[Assignment]
Return the data below exactly, but only from the line containing "Description | Notes |" through the line containing "- [ ] Issue 1", with both of those lines included.

[Input records]
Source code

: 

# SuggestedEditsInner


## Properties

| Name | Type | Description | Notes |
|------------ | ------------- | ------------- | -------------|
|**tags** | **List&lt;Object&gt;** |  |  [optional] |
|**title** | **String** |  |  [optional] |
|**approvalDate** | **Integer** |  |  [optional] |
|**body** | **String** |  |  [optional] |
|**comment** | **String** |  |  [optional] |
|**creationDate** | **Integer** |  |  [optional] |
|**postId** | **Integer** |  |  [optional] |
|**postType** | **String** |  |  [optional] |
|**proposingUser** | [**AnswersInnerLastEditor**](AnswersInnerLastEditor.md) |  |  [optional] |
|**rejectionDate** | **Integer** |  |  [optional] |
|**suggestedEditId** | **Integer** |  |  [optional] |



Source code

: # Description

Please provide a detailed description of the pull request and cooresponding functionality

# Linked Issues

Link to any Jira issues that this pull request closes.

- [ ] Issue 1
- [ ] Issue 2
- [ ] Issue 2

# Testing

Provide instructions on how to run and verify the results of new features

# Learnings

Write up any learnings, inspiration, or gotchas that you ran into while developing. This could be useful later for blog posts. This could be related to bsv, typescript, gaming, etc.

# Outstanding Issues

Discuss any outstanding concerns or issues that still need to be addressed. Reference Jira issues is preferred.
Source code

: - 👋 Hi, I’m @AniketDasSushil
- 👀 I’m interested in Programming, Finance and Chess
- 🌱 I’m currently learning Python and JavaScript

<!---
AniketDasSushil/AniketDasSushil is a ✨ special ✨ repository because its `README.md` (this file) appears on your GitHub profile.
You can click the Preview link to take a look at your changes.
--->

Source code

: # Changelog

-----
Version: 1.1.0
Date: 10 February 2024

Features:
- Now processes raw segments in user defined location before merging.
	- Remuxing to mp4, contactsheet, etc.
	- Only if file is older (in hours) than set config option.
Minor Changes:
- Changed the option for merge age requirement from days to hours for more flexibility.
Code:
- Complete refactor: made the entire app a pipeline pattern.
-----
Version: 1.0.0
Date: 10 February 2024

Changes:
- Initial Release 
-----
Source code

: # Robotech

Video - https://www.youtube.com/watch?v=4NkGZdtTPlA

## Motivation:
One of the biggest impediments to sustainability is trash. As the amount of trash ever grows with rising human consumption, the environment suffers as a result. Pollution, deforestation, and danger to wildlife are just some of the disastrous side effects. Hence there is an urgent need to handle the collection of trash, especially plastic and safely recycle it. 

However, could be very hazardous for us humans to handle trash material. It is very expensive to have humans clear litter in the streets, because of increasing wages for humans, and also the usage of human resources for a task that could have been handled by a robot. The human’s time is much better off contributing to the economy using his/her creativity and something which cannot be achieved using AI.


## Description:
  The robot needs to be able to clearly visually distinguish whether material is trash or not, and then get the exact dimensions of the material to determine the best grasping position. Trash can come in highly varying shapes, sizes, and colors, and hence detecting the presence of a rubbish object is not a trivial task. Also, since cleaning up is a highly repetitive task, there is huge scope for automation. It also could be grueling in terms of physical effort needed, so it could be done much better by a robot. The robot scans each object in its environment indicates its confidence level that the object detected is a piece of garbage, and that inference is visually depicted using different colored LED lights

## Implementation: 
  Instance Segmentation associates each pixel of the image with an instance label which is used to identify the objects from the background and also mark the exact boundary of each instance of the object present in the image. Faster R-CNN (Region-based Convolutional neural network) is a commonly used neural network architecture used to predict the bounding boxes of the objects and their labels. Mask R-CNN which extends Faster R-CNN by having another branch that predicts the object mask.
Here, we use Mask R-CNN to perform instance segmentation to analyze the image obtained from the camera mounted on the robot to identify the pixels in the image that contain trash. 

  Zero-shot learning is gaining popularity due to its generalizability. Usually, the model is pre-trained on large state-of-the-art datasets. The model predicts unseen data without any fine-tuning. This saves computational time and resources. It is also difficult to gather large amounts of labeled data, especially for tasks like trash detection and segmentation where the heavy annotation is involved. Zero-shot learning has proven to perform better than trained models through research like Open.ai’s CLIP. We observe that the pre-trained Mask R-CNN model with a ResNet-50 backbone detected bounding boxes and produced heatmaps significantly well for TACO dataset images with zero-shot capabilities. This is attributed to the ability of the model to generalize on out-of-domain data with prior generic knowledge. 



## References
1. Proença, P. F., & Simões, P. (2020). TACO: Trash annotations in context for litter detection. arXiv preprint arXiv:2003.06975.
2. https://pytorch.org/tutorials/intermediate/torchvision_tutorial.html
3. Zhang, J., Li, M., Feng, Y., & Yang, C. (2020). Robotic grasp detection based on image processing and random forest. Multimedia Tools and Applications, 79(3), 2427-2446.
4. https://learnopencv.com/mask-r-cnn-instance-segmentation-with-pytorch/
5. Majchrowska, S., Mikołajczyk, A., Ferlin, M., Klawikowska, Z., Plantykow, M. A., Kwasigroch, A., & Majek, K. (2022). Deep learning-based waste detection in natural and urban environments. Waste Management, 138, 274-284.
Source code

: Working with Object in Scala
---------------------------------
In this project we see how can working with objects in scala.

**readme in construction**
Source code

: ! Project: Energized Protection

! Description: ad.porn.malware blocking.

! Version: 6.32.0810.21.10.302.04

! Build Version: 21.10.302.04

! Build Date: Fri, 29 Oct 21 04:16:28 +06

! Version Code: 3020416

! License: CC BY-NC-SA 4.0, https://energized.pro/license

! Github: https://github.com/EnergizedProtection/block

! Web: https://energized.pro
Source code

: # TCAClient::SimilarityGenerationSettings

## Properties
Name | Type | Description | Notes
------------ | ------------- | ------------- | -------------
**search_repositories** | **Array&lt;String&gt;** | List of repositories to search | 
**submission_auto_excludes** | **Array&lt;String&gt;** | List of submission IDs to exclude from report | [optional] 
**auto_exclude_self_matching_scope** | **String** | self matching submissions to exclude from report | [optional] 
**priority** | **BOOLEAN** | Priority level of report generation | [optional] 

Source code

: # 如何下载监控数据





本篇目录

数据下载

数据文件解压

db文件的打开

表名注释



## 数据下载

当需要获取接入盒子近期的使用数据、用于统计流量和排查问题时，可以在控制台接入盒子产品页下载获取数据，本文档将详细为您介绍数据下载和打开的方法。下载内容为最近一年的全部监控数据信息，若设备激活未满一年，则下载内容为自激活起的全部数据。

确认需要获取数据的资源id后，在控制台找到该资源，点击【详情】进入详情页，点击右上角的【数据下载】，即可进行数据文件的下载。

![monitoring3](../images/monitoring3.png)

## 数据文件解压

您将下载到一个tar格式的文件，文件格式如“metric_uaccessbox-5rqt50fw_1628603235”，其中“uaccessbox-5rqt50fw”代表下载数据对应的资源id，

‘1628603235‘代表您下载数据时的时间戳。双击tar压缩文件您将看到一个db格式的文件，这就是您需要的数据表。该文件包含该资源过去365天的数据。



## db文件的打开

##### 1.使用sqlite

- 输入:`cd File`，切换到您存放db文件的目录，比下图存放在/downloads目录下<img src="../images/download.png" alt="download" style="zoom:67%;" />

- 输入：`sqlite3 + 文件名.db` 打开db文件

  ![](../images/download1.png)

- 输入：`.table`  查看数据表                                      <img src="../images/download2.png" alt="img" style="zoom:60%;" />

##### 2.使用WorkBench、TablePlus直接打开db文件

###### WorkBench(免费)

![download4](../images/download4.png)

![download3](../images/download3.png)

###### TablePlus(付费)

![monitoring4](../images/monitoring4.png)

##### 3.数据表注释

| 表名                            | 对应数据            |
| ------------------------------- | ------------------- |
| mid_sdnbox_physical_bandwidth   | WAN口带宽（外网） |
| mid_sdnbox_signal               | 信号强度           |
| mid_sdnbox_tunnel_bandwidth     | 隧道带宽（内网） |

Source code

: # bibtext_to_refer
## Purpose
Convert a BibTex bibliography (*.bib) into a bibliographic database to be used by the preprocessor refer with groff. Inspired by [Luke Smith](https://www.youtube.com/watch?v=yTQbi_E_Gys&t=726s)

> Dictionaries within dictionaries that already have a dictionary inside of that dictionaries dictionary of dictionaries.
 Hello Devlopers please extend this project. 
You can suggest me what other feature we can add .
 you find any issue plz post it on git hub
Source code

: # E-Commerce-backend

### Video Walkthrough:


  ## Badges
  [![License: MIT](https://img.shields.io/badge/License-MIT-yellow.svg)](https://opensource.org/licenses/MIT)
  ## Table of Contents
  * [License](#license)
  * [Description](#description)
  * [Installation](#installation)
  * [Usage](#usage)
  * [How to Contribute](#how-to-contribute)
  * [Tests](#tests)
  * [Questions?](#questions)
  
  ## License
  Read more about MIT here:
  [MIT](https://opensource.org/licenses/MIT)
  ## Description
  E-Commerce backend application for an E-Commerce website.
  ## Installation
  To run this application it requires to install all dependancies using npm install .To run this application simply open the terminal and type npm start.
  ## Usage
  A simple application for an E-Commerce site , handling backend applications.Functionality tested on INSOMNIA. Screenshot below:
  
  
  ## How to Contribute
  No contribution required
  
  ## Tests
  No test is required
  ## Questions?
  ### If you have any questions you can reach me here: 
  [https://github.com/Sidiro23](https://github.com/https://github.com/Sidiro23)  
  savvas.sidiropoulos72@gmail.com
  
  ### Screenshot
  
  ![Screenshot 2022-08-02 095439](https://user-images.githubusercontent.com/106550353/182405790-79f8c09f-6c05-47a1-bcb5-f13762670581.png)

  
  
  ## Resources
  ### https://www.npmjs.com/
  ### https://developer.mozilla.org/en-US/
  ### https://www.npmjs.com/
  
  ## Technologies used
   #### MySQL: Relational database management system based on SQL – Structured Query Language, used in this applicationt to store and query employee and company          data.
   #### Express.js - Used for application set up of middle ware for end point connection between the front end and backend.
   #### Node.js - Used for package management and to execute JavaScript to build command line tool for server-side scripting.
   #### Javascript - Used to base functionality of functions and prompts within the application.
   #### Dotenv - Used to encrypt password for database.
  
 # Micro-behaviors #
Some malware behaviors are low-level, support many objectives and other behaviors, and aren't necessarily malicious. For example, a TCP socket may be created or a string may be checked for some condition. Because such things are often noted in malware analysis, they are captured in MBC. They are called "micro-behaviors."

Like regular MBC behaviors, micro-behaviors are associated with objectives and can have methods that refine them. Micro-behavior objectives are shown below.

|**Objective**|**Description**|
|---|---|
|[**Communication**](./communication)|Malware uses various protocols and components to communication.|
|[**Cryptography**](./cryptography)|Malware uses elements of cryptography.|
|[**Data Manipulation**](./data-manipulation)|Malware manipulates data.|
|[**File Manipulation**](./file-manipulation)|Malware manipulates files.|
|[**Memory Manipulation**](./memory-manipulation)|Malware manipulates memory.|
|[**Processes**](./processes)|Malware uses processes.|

[Answer]
| Name | Type | Description | Notes |
|------------ | ------------- | ------------- | -------------|
|**tags** | **List&lt;Object&gt;** |  |  [optional] |
|**title** | **String** |  |  [optional] |
|**approvalDate** | **Integer** |  |  [optional] |
|**body** | **String** |  |  [optional] |
|**comment** | **String** |  |  [optional] |
|**creationDate** | **Integer** |  |  [optional] |
|**postId** | **Integer** |  |  [optional] |
|**postType** | **String** |  |  [optional] |
|**proposingUser** | [**AnswersInnerLastEditor**](AnswersInnerLastEditor.md) |  |  [optional] |
|**rejectionDate** | **Integer** |  |  [optional] |
|**suggestedEditId** | **Integer** |  |  [optional] |



Source code

: # Description

Please provide a detailed description of the pull request and cooresponding functionality

# Linked Issues

Link to any Jira issues that this pull request closes.

- [ ] Issue 1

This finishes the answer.